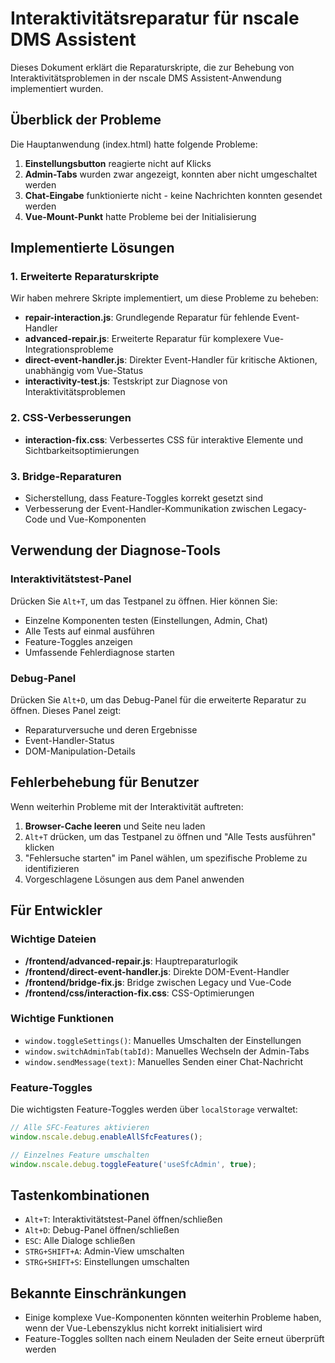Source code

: # Interaktivitätsreparatur für nscale DMS Assistent

Dieses Dokument erklärt die Reparaturskripte, die zur Behebung von Interaktivitätsproblemen in der nscale DMS Assistent-Anwendung implementiert wurden.

## Überblick der Probleme

Die Hauptanwendung (index.html) hatte folgende Probleme:

1. **Einstellungsbutton** reagierte nicht auf Klicks
2. **Admin-Tabs** wurden zwar angezeigt, konnten aber nicht umgeschaltet werden
3. **Chat-Eingabe** funktionierte nicht - keine Nachrichten konnten gesendet werden
4. **Vue-Mount-Punkt** hatte Probleme bei der Initialisierung

## Implementierte Lösungen

### 1. Erweiterte Reparaturskripte

Wir haben mehrere Skripte implementiert, um diese Probleme zu beheben:

- **repair-interaction.js**: Grundlegende Reparatur für fehlende Event-Handler
- **advanced-repair.js**: Erweiterte Reparatur für komplexere Vue-Integrationsprobleme
- **direct-event-handler.js**: Direkter Event-Handler für kritische Aktionen, unabhängig vom Vue-Status
- **interactivity-test.js**: Testskript zur Diagnose von Interaktivitätsproblemen

### 2. CSS-Verbesserungen

- **interaction-fix.css**: Verbessertes CSS für interaktive Elemente und Sichtbarkeitsoptimierungen

### 3. Bridge-Reparaturen

- Sicherstellung, dass Feature-Toggles korrekt gesetzt sind
- Verbesserung der Event-Handler-Kommunikation zwischen Legacy-Code und Vue-Komponenten

## Verwendung der Diagnose-Tools

### Interaktivitätstest-Panel

Drücken Sie `Alt+T`, um das Testpanel zu öffnen. Hier können Sie:

- Einzelne Komponenten testen (Einstellungen, Admin, Chat)
- Alle Tests auf einmal ausführen
- Feature-Toggles anzeigen
- Umfassende Fehlerdiagnose starten

### Debug-Panel

Drücken Sie `Alt+D`, um das Debug-Panel für die erweiterte Reparatur zu öffnen. Dieses Panel zeigt:

- Reparaturversuche und deren Ergebnisse
- Event-Handler-Status
- DOM-Manipulation-Details

## Fehlerbehebung für Benutzer

Wenn weiterhin Probleme mit der Interaktivität auftreten:

1. **Browser-Cache leeren** und Seite neu laden
2. `Alt+T` drücken, um das Testpanel zu öffnen und "Alle Tests ausführen" klicken
3. "Fehlersuche starten" im Panel wählen, um spezifische Probleme zu identifizieren
4. Vorgeschlagene Lösungen aus dem Panel anwenden

## Für Entwickler

### Wichtige Dateien

- **/frontend/advanced-repair.js**: Hauptreparaturlogik
- **/frontend/direct-event-handler.js**: Direkte DOM-Event-Handler
- **/frontend/bridge-fix.js**: Bridge zwischen Legacy und Vue-Code
- **/frontend/css/interaction-fix.css**: CSS-Optimierungen

### Wichtige Funktionen

- `window.toggleSettings()`: Manuelles Umschalten der Einstellungen
- `window.switchAdminTab(tabId)`: Manuelles Wechseln der Admin-Tabs
- `window.sendMessage(text)`: Manuelles Senden einer Chat-Nachricht

### Feature-Toggles

Die wichtigsten Feature-Toggles werden über `localStorage` verwaltet:

```javascript
// Alle SFC-Features aktivieren
window.nscale.debug.enableAllSfcFeatures();

// Einzelnes Feature umschalten
window.nscale.debug.toggleFeature('useSfcAdmin', true);
```

## Tastenkombinationen

- `Alt+T`: Interaktivitätstest-Panel öffnen/schließen
- `Alt+D`: Debug-Panel öffnen/schließen
- `ESC`: Alle Dialoge schließen
- `STRG+SHIFT+A`: Admin-View umschalten
- `STRG+SHIFT+S`: Einstellungen umschalten

## Bekannte Einschränkungen

- Einige komplexe Vue-Komponenten könnten weiterhin Probleme haben, wenn der Vue-Lebenszyklus nicht korrekt initialisiert wird
- Feature-Toggles sollten nach einem Neuladen der Seite erneut überprüft werden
====
In the material above, transcribe exactly the lines beginning at the one with "## Überblick der Probleme" and ending at the one with "2. **Admin-Tabs** wurden", both included.

> **RESULT FOR THIS TASK**:
## Überblick der Probleme

Die Hauptanwendung (index.html) hatte folgende Probleme:

1. **Einstellungsbutton** reagierte nicht auf Klicks
2. **Admin-Tabs** wurden zwar angezeigt, konnten aber nicht umgeschaltet werden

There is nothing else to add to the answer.